◆ MATERIAL FOR THIS EXERCISE:
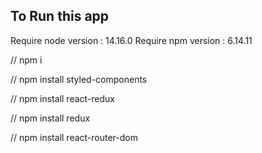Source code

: 
## To Run this app
Require node version : 14.16.0
Require npm version : 6.14.11

// npm i

// npm install styled-components

// npm install react-redux

// npm install redux

// npm install react-router-dom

◆ TRY IT: A word-for-word transcription of the entries above, free of images, is what is wanted.

◆ COMPLETED EXERCISE:
Source code

: 
## To Run this app
Require node version : 14.16.0
Require npm version : 6.14.11

// npm i

// npm install styled-components

// npm install react-redux

// npm install redux

// npm install react-router-dom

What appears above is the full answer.